EFEPalma de Mallorca (Espanha)

Era uma noite chuvosa em Palma de Mallorca, Espanha, em 2007. Dois jovens fazem "racha" numa avenida da cidade, até que um dos carros se descontrola e provoca uma tragédia que mudaria a vida de Jaime Cardona, maratonista, que tinha 38 anos na época.

O atleta estava a reabastecer o veículo da mulher numa bomba de gasolina, após ir buscar a camisola que utilizaria no dia seguinte, na Maratona de Calvià, cidade localizada nas Ilhas Baleares. Em pé, ao lado do automóvel, lembra-se de ter ouvido um forte barulho e ter dado um saldo para o lado.

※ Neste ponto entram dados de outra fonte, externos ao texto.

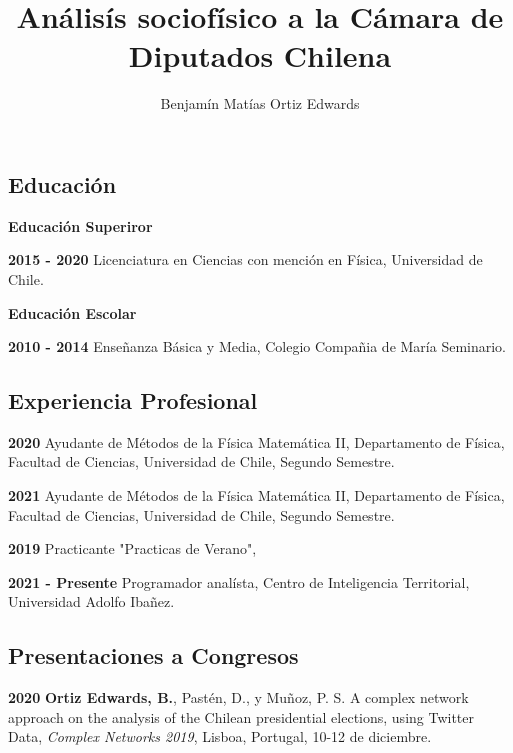 \documentclass{proyectotesis}
\title{Análisís sociofísico a la Cámara de Diputados Chilena}
\author{Benjamín Matías Ortiz Edwards}
\begin{document}
\maketitlepage

\makepersonalinfo

\subsection{Educación}
\begin{cvlist}{}
\item[\textbf{Educación Superiror}] 
\item[\textbf{2015 - 2020}] Licenciatura en Ciencias con mención en Física, Universidad de Chile.
\item[\bf Educación Escolar]
\item[\textbf{2010 - 2014}]  Enseñanza Básica y Media, Colegio Compañia de María Seminario.
\end{cvlist}

\subsection{Experiencia Profesional}
\begin{cvlist}{}
\item[\textbf{2020}]   Ayudante de Métodos de la Física Matemática II, Departamento de Física, Facultad de Ciencias, Universidad de Chile, Segundo Semestre.
\item[\textbf{2021}]   Ayudante de Métodos de la Física Matemática II, Departamento de Física, Facultad de Ciencias, Universidad de Chile, Segundo Semestre.
\item[\textbf{2019}]  Practicante "Practicas de Verano",  
\item[\textbf{2021 - Presente}] Programador analísta, Centro de Inteligencia Territorial, Universidad Adolfo Ibañez. 

\end{cvlist}

\subsection{Presentaciones a Congresos}

\begin{cvlist}{}
\item[\textbf{2020}] \textbf{Ortiz Edwards, B.}, Pastén, D., y Muñoz, P. S. A complex network approach on the analysis of the Chilean presidential elections, using Twitter Data, {\it Complex Networks 2019}, Lisboa, Portugal, 10-12 de diciembre.

\end{cvlist}
\end{document}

O movimento que fez "num décimo de segundo", conforme contou, foi responsável por salvá-lo de ser atingido pelo carro que vinha em alta velocidade. O pé direito, no entanto, ficou gravemente ferido por causa do impacto.

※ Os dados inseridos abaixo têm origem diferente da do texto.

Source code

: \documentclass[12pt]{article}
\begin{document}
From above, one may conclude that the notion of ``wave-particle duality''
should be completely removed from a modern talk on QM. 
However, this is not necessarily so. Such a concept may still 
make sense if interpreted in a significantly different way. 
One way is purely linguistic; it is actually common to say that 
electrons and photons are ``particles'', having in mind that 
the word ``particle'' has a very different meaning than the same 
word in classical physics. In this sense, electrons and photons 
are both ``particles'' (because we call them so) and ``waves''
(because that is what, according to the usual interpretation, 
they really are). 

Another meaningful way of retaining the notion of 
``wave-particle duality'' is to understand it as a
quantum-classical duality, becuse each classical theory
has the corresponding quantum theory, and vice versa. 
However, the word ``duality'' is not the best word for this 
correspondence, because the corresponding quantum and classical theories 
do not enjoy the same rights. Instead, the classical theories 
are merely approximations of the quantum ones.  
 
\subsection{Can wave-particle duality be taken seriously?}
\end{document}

"Na mesma hora, soube que a minha vida estava mudada. Iam cortar o meu pé, embora, naquele momento, eu não sentisse nenhuma dor, de tão forte que foi o choque", contou Cardona, então com 14 maratonas no currículo.

O atleta lembra que, de tão magro, na ambulância, pensaram que se tratava de um toxicodependente, e perguntaram se tinha consumido alguma substância ilícita. Ouviram como resposta da vítima que tinha jantado massa com um refrigerante e que ia correr no dia seguinte.

Na mesma noite do acidente, teve o pé direito amputado no Hospital San Dureta, em Palma, no primeiro capítulo de uma nova vida. Cardona garante, contudo, que em nenhum momento perdeu a esperança de continuar a praticar desporto, embora tenha ouvido de um dos médicos que o tratou que nunca mais ia voltar a correr.

Um dia depois da cirurgia, pediu à sua mulher uma caneta e um caderno, que guarda até hoje com todo o cuidado. Na primeira página, colocou o título "Plano de recuperação". A primeira meta era conseguir correr a maratona de Calviá no ano seguinte.

O objetivo não foi alcançado no prazo previsto, mas sim em dezembro de 2010. Na corrida que ficou impedido de participar por causa do acidente, voltou e conseguiu cruzar a linha de chegada, um momento emocionante.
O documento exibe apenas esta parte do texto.